Я слышу шорох наверху, поднимаю голову и вижу, что на перилах сидит Перси, топорща перья. Когти у него подергиваются, будто у человека, который сжимает и разжимает кулаки в предвкушении драки. Птице не нравятся ни пес, ни его рычание. И судя по тому, как шерсть на костлявой спине пса вздыбилась в ответ, это чувство взаимно.
– Тихо, Цицерон, – командует Норт, глядя сначала на сапсана, а потом на пса. Потом его взгляд возвращается ко мне, и он говорит: – Сядь.
Цицерон подчиняется, потому что не может иначе, но продолжает скалиться. Я остаюсь стоять, скрестив руки на груди, потому что не Джозефу Норту говорить мне, что делать.
– У твоего пса плохие манеры, – говорю я ему.
– Или хорошее чутье. – Он приподнимает шляпу, но голос его холоден, а прищуренные глаза полны ненависти. – Марта.
Эфраим слушает наш разговор с напряжением. Джозеф Норт человек воспитанный и обычно не склонен к грубости; вряд ли мой муж потерпит еще одно подобное замечание. Я не отвечаю на приветствие. Норт хочет извинений за то, что я нарушила порядок в его суде на прошлой неделе, но он их не дождется.
– Вот, – говорит Эфраим, кивая на деревянный ящичек, раскрытый на чертежном столе. – Твои чернила.
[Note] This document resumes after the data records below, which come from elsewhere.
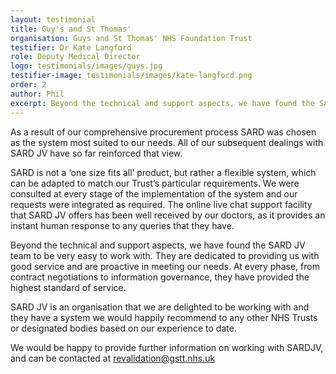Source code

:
 ```yaml
---
layout: testimonial
title: Guy's and St Thomas'
organisation: Guys and St Thomas' NHS Foundation Trust
testifier: Dr Kate Langford
role: Deputy Medical Director
logo: testimonials/images/guys.jpg
testifier-image: testimonials/images/kate-langford.png
order: 2
author: Phil
excerpt: Beyond the technical and support aspects, we have found the SARD JV team to be very easy to work with. They are dedicated to providing us with good service and are proactive in meeting our needs. At every phase, from contract negotiations to information governance, they have provided the highest standard of service. SARD JV is an organisation that we are delighted to be working with and they have a system we would happily recommend to any other NHS Trusts or designated bodies based on our experience to date.
---
```


As a result of our comprehensive procurement process SARD was chosen as the system most suited to our needs. All of our subsequent dealings with SARD JV have so far reinforced that view.

SARD is not a ‘one size fits all’ product, but rather a flexible system, which can be adapted to match our Trust’s particular requirements. We were consulted at every stage of the implementation of the system and our requests were integrated as required. The online live chat support facility that SARD JV offers has been well received by our doctors, as it provides an instant human response to any queries that they have.

Beyond the technical and support aspects, we have found the SARD JV team to be very easy to work with. They are dedicated to providing us with good service and are proactive in meeting our needs. At every phase, from contract negotiations to information governance, they have provided the highest standard of service.

SARD JV is an organisation that we are delighted to be working with and they have a system we would happily recommend to any other NHS Trusts or designated bodies based on our experience to date.

We would be happy to provide further information on working with SARDJV, and can be contacted at revalidation@gstt.nhs.uk







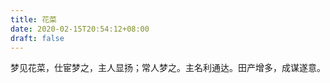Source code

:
 ```yaml
---
title: 花菜
date: 2020-02-15T20:54:12+08:00
draft: false
---
```


梦见花菜，仕宦梦之，主人显扬；常人梦之。主名利通达。田产增多，成谋遂意。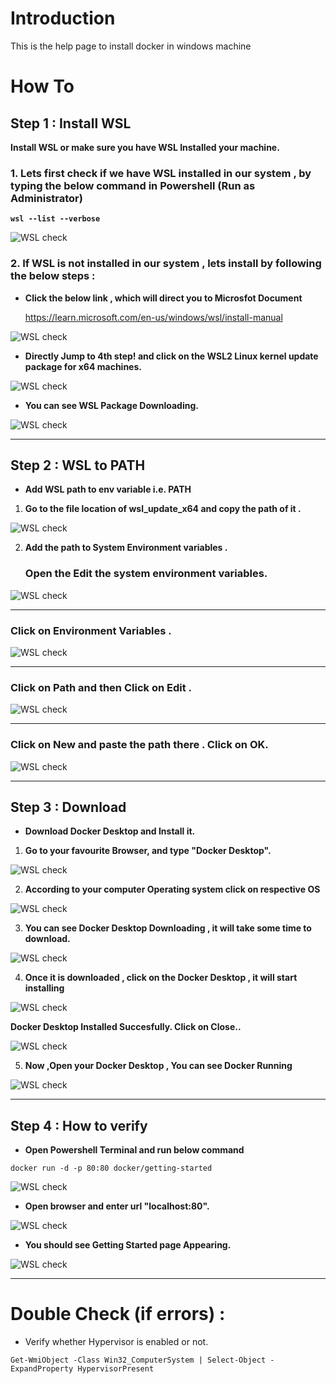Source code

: # Introduction

This is the help page to install docker in windows machine 


# How To 

## Step 1 : Install WSL

**Install WSL or make sure you have WSL Installed your machine.**

### 1. **Lets first check if we have WSL installed in our system , by typing the below command in Powershell (Run as Administrator)** ###

**```wsl --list --verbose```**

![WSL check](images/powershell.png)

### 2. **If WSL is not installed in our system , lets install by following the below steps :** ###
  
- **Click the below link , which will direct you to Microsfot Document**

   https://learn.microsoft.com/en-us/windows/wsl/install-manual

![WSL check](images/Microsoftdoc.png)

- **Directly Jump to 4th step! and click on the WSL2 Linux kernel update package for x64 machines.**

![WSL check](images/downloadWSL.png)

- **You can see WSL Package Downloading.**

![WSL check](images/downloading.png)

***

## Step 2 : WSL to PATH

- **Add WSL path to env variable i.e. PATH**

1. **Go to the file location of **wsl_update_x64** and copy the path of it .**

![WSL check](images/location.png)

2. **Add the path to System Environment variables .**

   ### Open the Edit the system environment variables.
![WSL check](images/env.png)

***
   ### Click on Environment Variables .
![WSL check](images/env-var.png)

***
   ### Click on Path and then Click on Edit .
![WSL check](images/edit.png)

***
   ### Click on New and paste the path there . Click on OK.
![WSL check](images/addpath.png)

***

## Step 3 : Download

- **Download Docker Desktop and Install it.**

1. **Go to your favourite Browser, and type "Docker Desktop".**

![WSL check](images/Dockerdesktop.png)

2. **According to your computer Operating system click on respective OS**

![WSL check](images/DockerOS.png)

3. **You can see Docker Desktop Downloading , it will take some time to download.**

![WSL check](images/downloaddocker.png)

4. **Once it is downloaded , click on the Docker Desktop , it will start installing**

![WSL check](images/pack.png)

**Docker Desktop Installed Succesfully. Click on Close..**

![WSL check](images/installed.png)

5. **Now ,Open your Docker Desktop , You can see Docker Running**

![WSL check](images/Running.png)


***


## Step 4 :  How to verify
- **Open Powershell Terminal and run below command**

``` 
docker run -d -p 80:80 docker/getting-started 
``` 
![WSL check](images/dockerrun.png)

- **Open browser and enter url "localhost:80".**

![WSL check](images/localhost.png)

- **You should see Getting Started page Appearing.**

![WSL check](images/gettingstarted.png)


***
# Double Check (if errors) : 
- Verify whether Hypervisor is enabled or not.

``` 
Get-WmiObject -Class Win32_ComputerSystem | Select-Object -ExpandProperty HypervisorPresent
``` 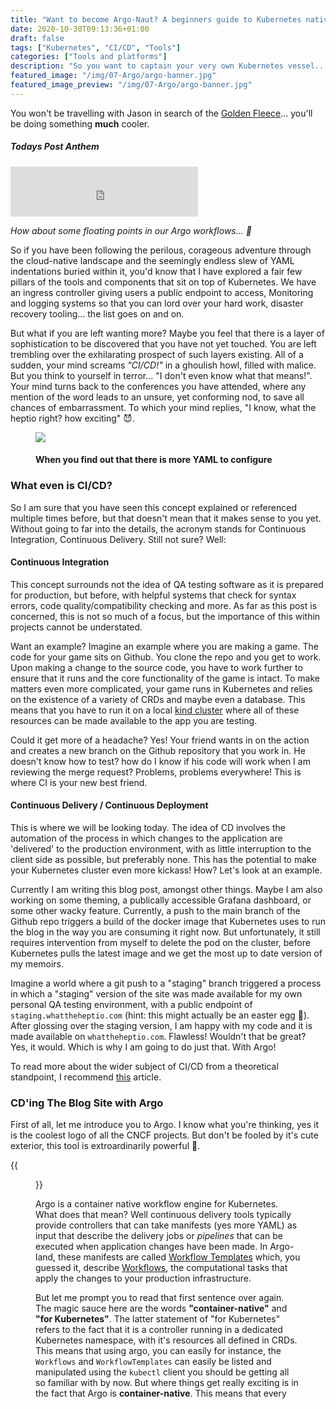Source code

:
```yaml
---
title: "Want to become Argo-Naut? A beginners guide to Kubernetes native CI/CD"
date: 2020-10-30T09:13:36+01:00
draft: false
tags: ["Kubernetes", "CI/CD", "Tools"]
categories: ["Tools and platforms"]
description: "So you want to captain your very own Kubernetes vessel... but don't know where to start? Look no further."
featured_image: "/img/07-Argo/argo-banner.jpg"
featured_image_preview: "/img/07-Argo/argo-banner.jpg"
---
```

You won't be travelling with Jason in search of the [Golden Fleece](https://en.wikipedia.org/wiki/Argo)... you'll be doing something **much** cooler.
<!--more-->
##### Todays Post Anthem
<div align="centre">        
 <iframe src="https://open.spotify.com/embed/track/3yedAPQR40bvg10auxmJZG" width="300" height="80" frameborder="0" allowtransparency="true" allow="encrypted-media"></iframe>

 *How about some floating points in our Argo workflows... 👀*

 So if you have been following the perilous, corageous adventure through the cloud-native landscape and the seemingly endless slew of YAML indentations buried within it, you'd know that I have explored a fair few pillars of the tools and components that sit on top of Kubernetes. We have an ingress controller giving users a public endpoint to access, Monitoring and logging systems so that you can lord over your hard work, disaster recovery tooling... the list goes on and on.

 But what if you are left wanting more? Maybe you feel that there is a layer of sophistication to be discovered that you have not yet touched. You are left trembling over the exhilarating prospect of such layers existing. All of a sudden, your mind screams *"CI/CD!"* in a ghoulish howl, filled with malice. But you think to yourself in terror... "I don't even know what that means!". Your mind turns back to the conferences you have attended, where any mention of the word leads to an unsure, yet conforming nod, to save all chances of embarrassment. To which your mind replies, "I know, what the heptio right? how exciting" 😈.

<figure>
<img src="/img/07-Argo/more-yaml1.gif" />
<figcaption>
<h4>When you find out that there is more YAML to configure</h4>
</figcaption>
</figure>

### What even is CI/CD?
So I am sure that you have seen this concept explained or referenced multiple times before, but that doesn't mean that it makes sense to you yet. Without going to far into the details, the acronym stands for Continuous Integration, Continuous Delivery. Still not sure? Well:

#### Continuous Integration
This concept surrounds not the idea of QA testing software as it is prepared for production, but before, with helpful systems that check for syntax errors, code quality/compatibility checking and more. As far as this post is concerned, this is not so much of a focus, but the importance of this within projects cannot be understated.

Want an example? Imagine an example where you are making a game. The code for your game sits on Github. You clone the repo and you get to work. Upon making a change to the source code, you have to work further to ensure that it runs and the core functionality of the game is intact. To make matters even more complicated, your game runs in Kubernetes and relies on the existence of a variety of CRDs and maybe even a database. This means that you have to run it on a local [kind cluster](https://kind.sigs.k8s.io/) where all of these resources can be made available to the app you are testing.

Could it get more of a headache? Yes! Your friend wants in on the action and creates a new branch on the Github repository that you work in. He doesn't know how to test? how do I know if his code will work when I am reviewing the merge request? Problems, problems everywhere! This is where CI is your new best friend.

#### Continuous Delivery / Continuous Deployment
This is where we will be looking today. The idea of CD involves the automation of the process in which changes to the application are 'delivered' to the production environment, with as little interruption to the client side as possible, but preferably none. This has the potential to make your Kubernetes cluster even more kickass! How? Let's look at an example.

Currently I am writing this blog post, amongst other things. Maybe I am also working on some theming, a publically accessible Grafana dashboard, or some other wacky feature. Currently, a push to the main branch of the Github repo triggers a build of the docker image that Kubernetes uses to run the blog in the way you are consuming it right now. But unfortunately, it still requires intervention from myself to delete the pod on the cluster, before Kubernetes pulls the latest image and we get the most up to date version of my memoirs.

Imagine a world where a git push to a "staging" branch triggered a process in which a "staging" version of the site was made available for my own personal QA testing environment, with a public endpoint of `staging.whattheheptio.com` (hint: this might actually be an easter egg 🥚). After glossing over the staging version, I am happy with my code and it is made available on `whattheheptio.com`. Flawless! Wouldn't that be great? Yes, it would. Which is why I am going to do just that. With Argo!

To read more about the wider subject of CI/CD from a theoretical standpoint, I recommend [this](https://medium.com/tilicholabs/what-is-ci-cd-c7c047b80e6b#:~:text=CI%2FCD%20is%20a%20solution,phases%20to%20delivery%20and%20deployment.) article. 

### CD'ing The Blog Site with Argo
First of all, let me introduce you to Argo. I know what you're thinking, yes it is the coolest logo of all the CNCF projects. But don't be fooled by it's cute exterior, this tool is extroardinarily powerful 🥊.

{{<figure src="/img/07-Argo/argo-logo.png">}}

Argo is a container native workflow engine for Kubernetes. What does that mean? Well continuous delivery tools typically provide controllers that can take manifests (yes more YAML) as input that describe the delivery jobs or *pipelines* that can be executed when application changes have been made. In Argo-land, these manifests are called [Workflow Templates](https://argoproj.github.io/argo/workflow-templates/) which, you guessed it, describe [Workflows](https://argoproj.github.io/argo/workflow-concepts/), the computational tasks that apply the changes to your production infrastructure.

But let me prompt you to read that first sentence over again. The magic sauce here are the words **"container-native"** and **"for Kubernetes"**. The latter statement of "for Kubernetes" refers to the fact that it is a controller running in a dedicated Kubernetes namespace, with it's resources all defined in CRDs. This means that using argo, you can easily for instance, the `Workflows` and `WorkflowTemplates` can easily be listed and manipulated using the `kubectl` client you should be getting all so familiar with by now. But where things get really exciting is in the fact that Argo is **container-native**. This means that every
Перо мое лежит возле ящичка; кончик его почернел – утром Эфраим что-то писал. Возле письменных принадлежностей аккуратно сложены столярные инструменты. Ножи и лезвия разной длины. Среди них любимый инструмент Эфраима, жутковатого вида крюкообразное лезвие, которым срезают мелкие ветки со срубленных деревьев. Рядом стоит бутылка льняного масла и лежит забытая полировочная тряпка. Внутри лесопилки пахнет морозом и опилками, промасленным металлом и старой кожей. Пахнет Эфраимом.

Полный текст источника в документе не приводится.